Desertification, for a long period of time, was commonly viewed, both at institutional and scientific level and moreover in the general public perception, as an environmental problem with environmental solutions (Spooner and Mann, 1982). The planned desertification agendas showed a lack of specific consideration of the social-economic context. As underlined, in fact, by an external review of the Global Action Plan to Combat Desertification drawn up in 1977 one of the main reasons of the failure of the Plan was the lack of attention to socio-economic factors (UNEP, 1991). Gradually the desertification definition incorporated the centrality of human activity as a cause of land degradation processes, arriving at the UNEP definition: "land degradation in arid, semi-arid and dry sub-humid areas resulting from various factors, among which climatic variation and human activity" (UNEP, 1994).

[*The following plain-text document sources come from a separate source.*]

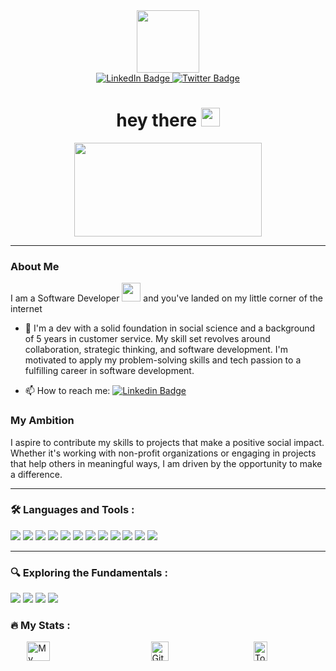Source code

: <div id="header" align="center">
  <img src="https://media.giphy.com/media/v1.Y2lkPTc5MGI3NjExaDdsYTUwcDdnZXh0b3k0Z21iMHIycW9qbDltaW80ZXF5eG1taDYydSZlcD12MV9pbnRlcm5hbF9naWZfYnlfaWQmY3Q9Zw/F855szZFwU5nMdQTP0/giphy.gif" width="100"/>
<div id="badges">
  <a href="https://www.linkedin.com/in/gabrieltt/">
    <img src="https://img.shields.io/badge/LinkedIn-blue?style=for-the-badge&logo=linkedin&logoColor=white" alt="LinkedIn Badge"/>
  </a>
<a href="https://twitter.com/gt_codez">
    <img src="https://img.shields.io/badge/Twitter-blue?style=for-the-badge&logo=twitter&logoColor=white" alt="Twitter Badge"/>
  </a>
</div>
<img src="https://komarev.com/ghpvc/?username=gabe-torres&style=flat-square&color=blue" alt=""/>
<h1>
  hey there
  <img src="https://media.giphy.com/media/hvRJCLFzcasrR4ia7z/giphy.gif" width="30px"/>
</h1>
</div>

<div align="center">
  <img src="https://media.giphy.com/media/v1.Y2lkPTc5MGI3NjExdWczcnVtMmdybmRvOW1mOWh2cXY5ZjczM3NiZ2kyODd5MjJ2c3d6ayZlcD12MV9pbnRlcm5hbF9naWZfYnlfaWQmY3Q9Zw/wwg1suUiTbCY8H8vIA/giphy-downsized-large.gif" width="300" height="150"/>
</div>

---

### About Me

I am a Software Developer <img src="https://media.giphy.com/media/WUlplcMpOCEmTGBtBW/giphy.gif" width="30"> and you've landed on my little corner of the internet

- :telescope: I'm a dev with a solid foundation in social science and a background of 5 years in customer service. My skill set revolves around collaboration, strategic thinking, and software development. I'm motivated to apply my problem-solving skills and tech passion to a fulfilling career in software development.

- :mailbox: How to reach me: [![Linkedin Badge](https://img.shields.io/badge/-Gabe-blue?style=flat&logo=Linkedin&logoColor=white)](https://www.linkedin.com/in/gabrieltt/)

### My Ambition

I aspire to contribute my skills to projects that make a positive social impact. Whether it's working with non-profit organizations or engaging in projects that help others in meaningful ways, I am driven by the opportunity to make a difference.

---

### :hammer_and_wrench: Languages and Tools :

<div>
  <img src="https://img.shields.io/badge/Ruby_on_Rails-CC0000?style=for-the-badge&logo=ruby-on-rails&logoColor=white" />
  <img src="https://img.shields.io/badge/Ruby-CC342D?style=for-the-badge&logo=ruby&logoColor=white"/>
  <img src="https://img.shields.io/badge/git-%23F05033.svg?style=for-the-badge&logo=git&logoColor=white" />
  <img src="https://img.shields.io/badge/github-%23121011.svg?style=for-the-badge&logo=github&logoColor=white"/>
  <img src="https://img.shields.io/badge/PostgreSQL-316192?style=for-the-badge&logo=postgresql&logoColor=white"/>
  <img src="https://img.shields.io/badge/Postman-FF6C37?style=for-the-badge&logo=postman&logoColor=white"/>
  <img src="https://img.shields.io/badge/Heroku-430098?style=for-the-badge&logo=heroku&logoColor=white"/>
  <img src="https://img.shields.io/badge/circleci-343434?style=for-the-badge&logo=circleci&logoColor=white"/>
  <img src="https://img.shields.io/badge/CSS-239120?&style=for-the-badge&logo=css3&logoColor=white" />
  <img src="https://img.shields.io/badge/HTML-239120?style=for-the-badge&logo=html5&logoColor=white" />
  <img src="https://img.shields.io/badge/Markdown-000000?style=for-the-badge&logo=markdown&logoColor=white"/>
  <img src="https://img.shields.io/badge/Figma-F24E1E?style=for-the-badge&logo=figma&logoColor=white"/>
</div>

---

### 🔍 Exploring the Fundamentals :

<div>
  <img src="https://img.shields.io/badge/-GraphQL-E10098?style=for-the-badge&logo=graphql&logoColor=white" />
  <img src="https://img.shields.io/badge/Python-3776AB?style=for-the-badge&logo=python&logoColor=white"/>
  <img src="https://img.shields.io/badge/React-20232A?style=for-the-badge&logo=react&logoColor=61DAFB"/>
  <img src="https://img.shields.io/badge/AWS-%23FF9900.svg?style=for-the-badge&logo=amazon-aws&logoColor=white"/>
</div>

### :fire: My Stats :

<div style="display: flex; justify-content: space-around;">
  <a href="https://awesome-github-stats.azurewebsites.net/user-stats/Gabe-Torres?cardType=octocat&theme=tokyonight&preferLogin=false">
    <img src="https://awesome-github-stats.azurewebsites.net/user-stats/Gabe-Torres?cardType=octocat&theme=tokyonight&preferLogin=false" alt="My Awesome Stats" style="width: 50%; max-width: 500px;" />
  </a>
  <a href="http://github-readme-streak-stats.herokuapp.com?user=gabe-torres&theme=tokyonight">
    <img src="http://github-readme-streak-stats.herokuapp.com?user=gabe-torres&theme=tokyonight" alt="GitHub Streak" style="width: 50%; max-width: 500px;" />
  </a>
  <a href="https://github.com/anuraghazra/github-readme-stats">
    <img src="https://github-readme-stats.vercel.app/api/top-langs/?username=gabe-torres&theme=tokyonight&layout=donut" alt="Top Langs" style="width: 50%; max-width: 500px;" />
  </a>
</div>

This reflects a general perspective on the development issues that have been conceived without considering the repercussions and interrelationships with the environment. The implications of the adoption of this approach have been an over-exploitation of natural resources and irreversible degradation processes of the environment.

A good example is the formulation and implementation of the Common Agricultural Policy (CAP) through its price and structural policies. On one hand price support has ensured an adequate income to farmers, and thus contributed to the development of regional economies and the maintenance of landscapes, especially in less favoured areas. But at the same time, the price support under the CAP also accelerates the intensification and specialisation process in Europe. Higher farm prices under the CAP encourage farmers to produce more which, given the limited land base in Europe, implies greater intensification and use of non-land inputs. Differences in protection rates under the CAP tend to favour more environmentally stressful crops. Imbalances in protection were also responsible for the growth in intensive animal husbandry. The negative effects of such approaches have been particularly evident in the Mediterranean basin, where man and his activities have been a very significant factor in shaping the landscape that is part of the biodiversity, and cultural and natural heritage.

In the last few decades this landscape has experienced a simultaneous explosion of new activities, such as mass tourism, growing urbanization and intensive irrigated agriculture, extensive single cropping, all leading to a progressive decline in traditional agriculture. These land use types compete among themselves for water, soil and other natural resources and produce effects on the stability and degradation of landscape and social system.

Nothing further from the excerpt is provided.